#### Task material:
########
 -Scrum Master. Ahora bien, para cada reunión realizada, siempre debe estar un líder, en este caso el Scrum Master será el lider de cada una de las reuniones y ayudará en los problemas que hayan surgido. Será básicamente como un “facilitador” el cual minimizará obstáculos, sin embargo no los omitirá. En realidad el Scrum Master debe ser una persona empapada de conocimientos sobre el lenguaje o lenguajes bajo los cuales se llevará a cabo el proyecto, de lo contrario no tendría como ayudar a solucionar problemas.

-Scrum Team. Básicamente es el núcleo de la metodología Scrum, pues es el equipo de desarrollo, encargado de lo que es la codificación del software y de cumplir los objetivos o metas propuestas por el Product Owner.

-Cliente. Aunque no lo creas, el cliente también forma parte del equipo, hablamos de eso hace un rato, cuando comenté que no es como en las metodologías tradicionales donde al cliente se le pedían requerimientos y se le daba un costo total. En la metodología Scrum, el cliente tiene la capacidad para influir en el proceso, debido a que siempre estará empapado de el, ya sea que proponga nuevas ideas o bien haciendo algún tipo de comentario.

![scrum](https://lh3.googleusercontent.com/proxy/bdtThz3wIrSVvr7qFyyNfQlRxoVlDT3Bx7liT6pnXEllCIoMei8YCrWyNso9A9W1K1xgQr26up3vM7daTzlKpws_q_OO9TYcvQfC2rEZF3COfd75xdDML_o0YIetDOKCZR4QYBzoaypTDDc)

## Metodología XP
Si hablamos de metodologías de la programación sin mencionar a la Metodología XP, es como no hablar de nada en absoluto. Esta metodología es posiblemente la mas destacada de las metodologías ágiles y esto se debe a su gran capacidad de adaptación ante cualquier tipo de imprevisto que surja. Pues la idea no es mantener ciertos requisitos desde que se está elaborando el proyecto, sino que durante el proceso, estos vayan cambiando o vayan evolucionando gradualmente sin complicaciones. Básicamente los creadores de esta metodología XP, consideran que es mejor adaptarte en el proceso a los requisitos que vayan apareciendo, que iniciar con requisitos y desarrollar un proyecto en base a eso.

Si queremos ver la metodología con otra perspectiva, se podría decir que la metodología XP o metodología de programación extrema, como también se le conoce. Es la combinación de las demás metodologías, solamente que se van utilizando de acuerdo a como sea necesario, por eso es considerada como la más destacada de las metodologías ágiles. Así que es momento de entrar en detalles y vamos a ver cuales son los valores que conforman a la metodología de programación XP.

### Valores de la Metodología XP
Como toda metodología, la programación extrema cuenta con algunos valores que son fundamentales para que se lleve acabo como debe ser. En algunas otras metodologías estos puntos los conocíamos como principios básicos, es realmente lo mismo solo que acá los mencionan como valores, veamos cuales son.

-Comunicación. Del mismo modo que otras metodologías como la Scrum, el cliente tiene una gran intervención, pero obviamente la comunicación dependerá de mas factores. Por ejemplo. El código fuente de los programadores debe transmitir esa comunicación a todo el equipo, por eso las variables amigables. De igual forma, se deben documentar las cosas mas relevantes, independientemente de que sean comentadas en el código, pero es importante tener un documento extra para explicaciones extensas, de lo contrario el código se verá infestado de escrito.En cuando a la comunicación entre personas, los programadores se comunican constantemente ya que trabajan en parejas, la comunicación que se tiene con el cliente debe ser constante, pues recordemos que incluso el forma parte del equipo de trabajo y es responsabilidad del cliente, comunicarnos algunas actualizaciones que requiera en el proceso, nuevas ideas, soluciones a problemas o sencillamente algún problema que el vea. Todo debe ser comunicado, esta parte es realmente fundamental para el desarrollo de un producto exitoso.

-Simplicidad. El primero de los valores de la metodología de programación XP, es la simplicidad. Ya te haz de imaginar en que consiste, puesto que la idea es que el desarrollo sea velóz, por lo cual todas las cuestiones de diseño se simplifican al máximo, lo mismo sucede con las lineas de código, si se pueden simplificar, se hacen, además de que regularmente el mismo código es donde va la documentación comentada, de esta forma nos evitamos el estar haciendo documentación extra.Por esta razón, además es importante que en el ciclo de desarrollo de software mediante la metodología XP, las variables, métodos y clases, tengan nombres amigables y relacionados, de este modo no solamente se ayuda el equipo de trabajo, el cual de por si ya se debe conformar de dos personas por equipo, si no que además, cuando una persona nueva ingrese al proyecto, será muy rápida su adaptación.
########
#### Your goal:
Retype the listing exactly, in full.

#### Solved problem:
 -Scrum Master. Ahora bien, para cada reunión realizada, siempre debe estar un líder, en este caso el Scrum Master será el lider de cada una de las reuniones y ayudará en los problemas que hayan surgido. Será básicamente como un “facilitador” el cual minimizará obstáculos, sin embargo no los omitirá. En realidad el Scrum Master debe ser una persona empapada de conocimientos sobre el lenguaje o lenguajes bajo los cuales se llevará a cabo el proyecto, de lo contrario no tendría como ayudar a solucionar problemas.

-Scrum Team. Básicamente es el núcleo de la metodología Scrum, pues es el equipo de desarrollo, encargado de lo que es la codificación del software y de cumplir los objetivos o metas propuestas por el Product Owner.

-Cliente. Aunque no lo creas, el cliente también forma parte del equipo, hablamos de eso hace un rato, cuando comenté que no es como en las metodologías tradicionales donde al cliente se le pedían requerimientos y se le daba un costo total. En la metodología Scrum, el cliente tiene la capacidad para influir en el proceso, debido a que siempre estará empapado de el, ya sea que proponga nuevas ideas o bien haciendo algún tipo de comentario.

![scrum](https://lh3.googleusercontent.com/proxy/bdtThz3wIrSVvr7qFyyNfQlRxoVlDT3Bx7liT6pnXEllCIoMei8YCrWyNso9A9W1K1xgQr26up3vM7daTzlKpws_q_OO9TYcvQfC2rEZF3COfd75xdDML_o0YIetDOKCZR4QYBzoaypTDDc)

## Metodología XP
Si hablamos de metodologías de la programación sin mencionar a la Metodología XP, es como no hablar de nada en absoluto. Esta metodología es posiblemente la mas destacada de las metodologías ágiles y esto se debe a su gran capacidad de adaptación ante cualquier tipo de imprevisto que surja. Pues la idea no es mantener ciertos requisitos desde que se está elaborando el proyecto, sino que durante el proceso, estos vayan cambiando o vayan evolucionando gradualmente sin complicaciones. Básicamente los creadores de esta metodología XP, consideran que es mejor adaptarte en el proceso a los requisitos que vayan apareciendo, que iniciar con requisitos y desarrollar un proyecto en base a eso.

Si queremos ver la metodología con otra perspectiva, se podría decir que la metodología XP o metodología de programación extrema, como también se le conoce. Es la combinación de las demás metodologías, solamente que se van utilizando de acuerdo a como sea necesario, por eso es considerada como la más destacada de las metodologías ágiles. Así que es momento de entrar en detalles y vamos a ver cuales son los valores que conforman a la metodología de programación XP.

### Valores de la Metodología XP
Como toda metodología, la programación extrema cuenta con algunos valores que son fundamentales para que se lleve acabo como debe ser. En algunas otras metodologías estos puntos los conocíamos como principios básicos, es realmente lo mismo solo que acá los mencionan como valores, veamos cuales son.

-Comunicación. Del mismo modo que otras metodologías como la Scrum, el cliente tiene una gran intervención, pero obviamente la comunicación dependerá de mas factores. Por ejemplo. El código fuente de los programadores debe transmitir esa comunicación a todo el equipo, por eso las variables amigables. De igual forma, se deben documentar las cosas mas relevantes, independientemente de que sean comentadas en el código, pero es importante tener un documento extra para explicaciones extensas, de lo contrario el código se verá infestado de escrito.En cuando a la comunicación entre personas, los programadores se comunican constantemente ya que trabajan en parejas, la comunicación que se tiene con el cliente debe ser constante, pues recordemos que incluso el forma parte del equipo de trabajo y es responsabilidad del cliente, comunicarnos algunas actualizaciones que requiera en el proceso, nuevas ideas, soluciones a problemas o sencillamente algún problema que el vea. Todo debe ser comunicado, esta parte es realmente fundamental para el desarrollo de un producto exitoso.

-Simplicidad. El primero de los valores de la metodología de programación XP, es la simplicidad. Ya te haz de imaginar en que consiste, puesto que la idea es que el desarrollo sea velóz, por lo cual todas las cuestiones de diseño se simplifican al máximo, lo mismo sucede con las lineas de código, si se pueden simplificar, se hacen, además de que regularmente el mismo código es donde va la documentación comentada, de esta forma nos evitamos el estar haciendo documentación extra.Por esta razón, además es importante que en el ciclo de desarrollo de software mediante la metodología XP, las variables, métodos y clases, tengan nombres amigables y relacionados, de este modo no solamente se ayuda el equipo de trabajo, el cual de por si ya se debe conformar de dos personas por equipo, si no que además, cuando una persona nueva ingrese al proyecto, será muy rápida su adaptación.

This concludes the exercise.